TASK TO CARRY OUT: The line containing "So far we have" marks the end: copy exactly every line from the start of the records below up to and including it, leaving out pictures.

Collected data entries:

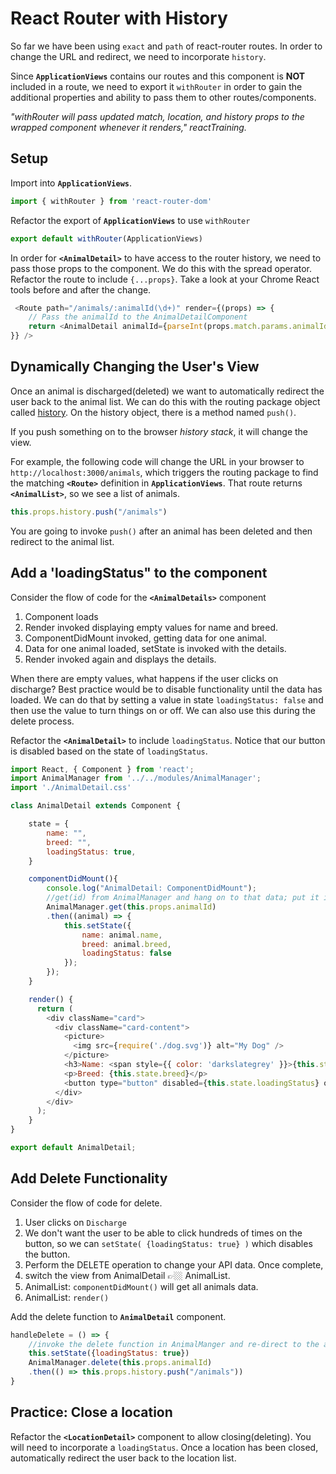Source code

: # React Router with History
So far we have been using `exact` and `path` of react-router routes. In order to change the URL and redirect, we need to incorporate `history`.

Since **`ApplicationViews`** contains our routes and this component is **NOT** included in a route, we need to export it `withRouter` in order to gain the additional properties and ability to pass them to other routes/components.

*"withRouter will pass updated match, location, and history props to the wrapped component whenever it renders," reactTraining.*

## Setup

Import into **`ApplicationViews`**.

```js
import { withRouter } from 'react-router-dom'
```

Refactor the export of **`ApplicationViews`** to use `withRouter`

```js
export default withRouter(ApplicationViews)
```

In order for **`<AnimalDetail>`** to have access to the router history, we need to pass those props to the component. We do this with the spread operator. Refactor the route to include `{...props}`. Take a look at your Chrome React tools before and after the change.

```js
 <Route path="/animals/:animalId(\d+)" render={(props) => {
    // Pass the animalId to the AnimalDetailComponent
    return <AnimalDetail animalId={parseInt(props.match.params.animalId)} {...props}/>
}} />
```


## Dynamically Changing the User's View

Once an animal is discharged(deleted) we want to automatically redirect the user back to the animal list. We can do this with the routing package object called [history](https://github.com/ReactTraining/react-router/blob/master/packages/react-router/docs/api/history.md). On the history object, there is a method named `push()`.

If you push something on to the browser _history stack_, it will change the view.

For example, the following code will change the URL in your browser to `http://localhost:3000/animals`, which triggers the routing package to find the matching **`<Route>`** definition in **`ApplicationViews`**. That route returns **`<AnimalList>`**, so we see a list of animals.

```js
this.props.history.push("/animals")
```

You are going to invoke `push()` after an animal has been deleted and then redirect to the animal list.


## Add a 'loadingStatus" to the component
Consider the flow of code for the **`<AnimalDetails>`** component

1. Component loads
2. Render invoked displaying empty values for name and breed.
3. ComponentDidMount invoked, getting data for one animal.
4. Data for one animal loaded, setState is invoked with the details.
5. Render invoked again and displays the details.

When there are empty values, what happens if the user clicks on discharge? Best practice would be to disable functionality until the data has loaded. We can do that by setting a value in state `loadingStatus: false` and then use the value to turn things on or off. We can also use this during the delete process.

Refactor the **`<AnimalDetail>`** to include `loadingStatus`. Notice that our button is disabled based on the state of `loadingStatus`.

```js
import React, { Component } from 'react';
import AnimalManager from '../../modules/AnimalManager';
import './AnimalDetail.css'

class AnimalDetail extends Component {

    state = {
        name: "",
        breed: "",
        loadingStatus: true,
    }

    componentDidMount(){
        console.log("AnimalDetail: ComponentDidMount");
        //get(id) from AnimalManager and hang on to that data; put it into state
        AnimalManager.get(this.props.animalId)
        .then((animal) => {
            this.setState({
                name: animal.name,
                breed: animal.breed,
                loadingStatus: false
            });
        });
    }

    render() {
      return (
        <div className="card">
          <div className="card-content">
            <picture>
              <img src={require('./dog.svg')} alt="My Dog" />
            </picture>
            <h3>Name: <span style={{ color: 'darkslategrey' }}>{this.state.name}</span></h3>
            <p>Breed: {this.state.breed}</p>
            <button type="button" disabled={this.state.loadingStatus} onClick={this.handleDelete}>Discharge</button>
          </div>
        </div>
      );
    }
}

export default AnimalDetail;

```

## Add Delete Functionality
Consider the flow of code for delete.
1. User clicks on `Discharge`
2. We don't want the user to be able to click hundreds of times on the button, so we can `setState( {loadingStatus: true} )` which disables the button.
3. Perform the DELETE operation to change your API data. Once complete,
4. switch the view from AnimalDetail 👉🏼 AnimalList.
5. AnimalList: `componentDidMount()` will get all animals data.
6. AnimalList: `render()`

Add the delete function to **`AnimalDetail`** component.

```js
handleDelete = () => {
    //invoke the delete function in AnimalManger and re-direct to the animal list.
    this.setState({loadingStatus: true})
    AnimalManager.delete(this.props.animalId)
    .then(() => this.props.history.push("/animals"))
}

```

## Practice: Close a location
Refactor the **`<LocationDetail>`** component to allow closing(deleting). You will need to incorporate a `loadingStatus`. Once a location has been closed, automatically redirect the user back to the location list.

THE COMPLETED TASK:
Source code

: # React Router with History
So far we have been using `exact` and `path` of react-router routes. In order to change the URL and redirect, we need to incorporate `history`.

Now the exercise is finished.